In geometry, the power center of three circles, also called the radical center, is the intersection point of the three radical axes of the pairs of circles. If the radical center lies outside of all three circles, then it is the center of the unique circle (the radical circle) that intersects the three given circles orthogonally; the construction of this orthogonal circle corresponds to Monge's problem. This is a special case of the three conics theorem.
The three radical axes meet in a single point, the radical center, for the following reason. The radical axis of a pair of circles is defined as the set of points that have equal power h with respect to both circles. For example, for every point P on the radical axis of circles 1 and 2, the powers to each circle are equal: h1 = h2. Similarly, for every point on the radical axis of circles 2 and 3, the powers must be equal, h2 = h3. Therefore, at the intersection point of these two lines, all three powers must be equal, h1 = h2 = h3. Since this implies that h1 = h3, this point must also lie on the radical axis of circles 1 and 3. Hence, all three radical axes pass through the same point, the radical center.

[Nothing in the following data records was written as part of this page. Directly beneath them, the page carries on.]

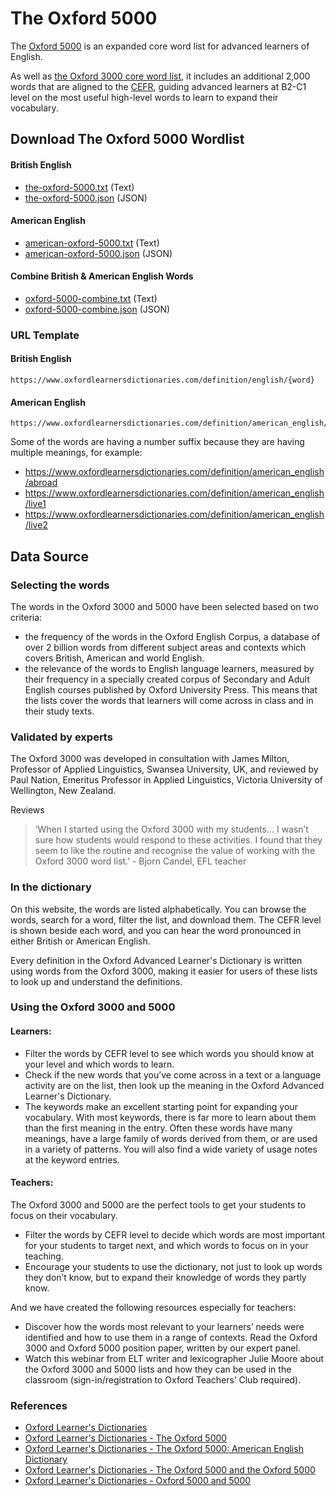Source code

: # The Oxford 5000

The [Oxford 5000](https://www.oxfordlearnersdictionaries.com/about/oxford5000) is an expanded core word list for advanced learners of English.

As well as [the Oxford 3000 core word list](../the-oxford-3000), it includes an additional 2,000 words that are aligned to the [CEFR](https://www.oxfordlearnersdictionaries.com/about/wordlists/cefr), guiding advanced learners at B2-C1 level on the most useful high-level words to learn to expand their vocabulary.


## Download The Oxford 5000 Wordlist

#### British English
- [the-oxford-5000.txt](./the-oxford-5000.txt) (Text)
- [the-oxford-5000.json](./the-oxford-5000.json) (JSON)

#### American English
- [american-oxford-5000.txt](./american-oxford-5000.txt) (Text)
- [american-oxford-5000.json](./american-oxford-5000.json) (JSON)

#### Combine British & American English Words
- [oxford-5000-combine.txt](./oxford-5000-combine.txt) (Text)
- [oxford-5000-combine.json](./oxford-5000-combine.json) (JSON)

<!-- Add CSV, Doc, XSLX version -->

### URL Template
#### British English
```
https://www.oxfordlearnersdictionaries.com/definition/english/{word}
```
#### American English
```
https://www.oxfordlearnersdictionaries.com/definition/american_english/{word}
```
Some of the words are having a number suffix because they are having multiple meanings, for example:
- https://www.oxfordlearnersdictionaries.com/definition/american_english/abroad
- https://www.oxfordlearnersdictionaries.com/definition/american_english/live1
- https://www.oxfordlearnersdictionaries.com/definition/american_english/live2

## Data Source


### Selecting the words
The words in the Oxford 3000 and 5000 have been selected based on two criteria:

- the frequency of the words in the Oxford English Corpus, a database of over 2 billion words from different subject areas and contexts which covers British, American and world English.
- the relevance of the words to English language learners, measured by their frequency in a specially created corpus of Secondary and Adult English courses published by Oxford University Press. This means that the lists cover the words that learners will come across in class and in their study texts.


### Validated by experts
The Oxford 3000 was developed in consultation with James Milton, Professor of Applied Linguistics, Swansea University, UK, and reviewed by Paul Nation, Emeritus Professor in Applied Linguistics, Victoria University of Wellington, New Zealand.

Reviews

> ‘When I started using the Oxford 3000 with my students… I wasn’t sure how students would respond to these activities. I found that they seem to like the routine and recognise the value of working with the Oxford 3000 word list.’ - Bjorn Candel, EFL teacher

### In the dictionary
On this website, the words are listed alphabetically. You can browse the words, search for a word, filter the list, and download them. The CEFR level is shown beside each word, and you can hear the word pronounced in either British or American English.

Every definition in the Oxford Advanced Learner's Dictionary is written using words from the Oxford 3000, making it easier for users of these lists to look up and understand the definitions.

### Using the Oxford 3000 and 5000
#### Learners:

- Filter the words by CEFR level to see which words you should know at your level and which words to learn.
- Check if the new words that you’ve come across in a text or a language activity are on the list, then look up the meaning in the Oxford Advanced Learner's Dictionary.
- The keywords make an excellent starting point for expanding your vocabulary. With most keywords, there is far more to learn about them than the first meaning in the entry. Often these words have many meanings, have a large family of words derived from them, or are used in a variety of patterns. You will also find a wide variety of usage notes at the keyword entries.

#### Teachers:

The Oxford 3000 and 5000 are the perfect tools to get your students to focus on their vocabulary.

- Filter the words by CEFR level to decide which words are most important for your students to target next, and which words to focus on in your teaching.
- Encourage your students to use the dictionary, not just to look up words they don’t know, but to expand their knowledge of words they partly know.

And we have created the following resources especially for teachers:

- Discover how the words most relevant to your learners’ needs were identified and how to use them in a range of contexts. Read the Oxford 3000 and Oxford 5000 position paper, written by our expert panel.
- Watch this webinar from ELT writer and lexicographer Julie Moore about the Oxford 3000 and 5000 lists and how they can be used in the classroom (sign-in/registration to Oxford Teachers’ Club required).


### References
- [Oxford Learner's Dictionaries](https://www.oxfordlearnersdictionaries.com/)
- [Oxford Learner's Dictionaries - The Oxford 5000](https://www.oxfordlearnersdictionaries.com/about/oxford5000)
- [Oxford Learner's Dictionaries - The Oxford 5000: American English Dictionary](https://www.oxfordlearnersdictionaries.com/wordlist/american_english/oxford5000/)
- [Oxford Learner's Dictionaries - The Oxford 5000 and the Oxford 5000](https://www.oxfordlearnersdictionaries.com/about/wordlists/oxford5000-5000)
- [Oxford Learner's Dictionaries - Oxford 5000 and 5000](https://www.oxfordlearnersdictionaries.com/wordlists/oxford5000-5000)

The radical center has several applications in geometry. It has an important role in a solution to Apollonius' problem published by Joseph Diaz Gergonne in 1814. In the power diagram of a system of circles, all of the vertices of the diagram are located at radical centers of triples of circles. The Spieker center of a triangle is the radical center of its excircles.[1] Several types of radical circles have been defined as well, such as the radical circle of the Lucas circles.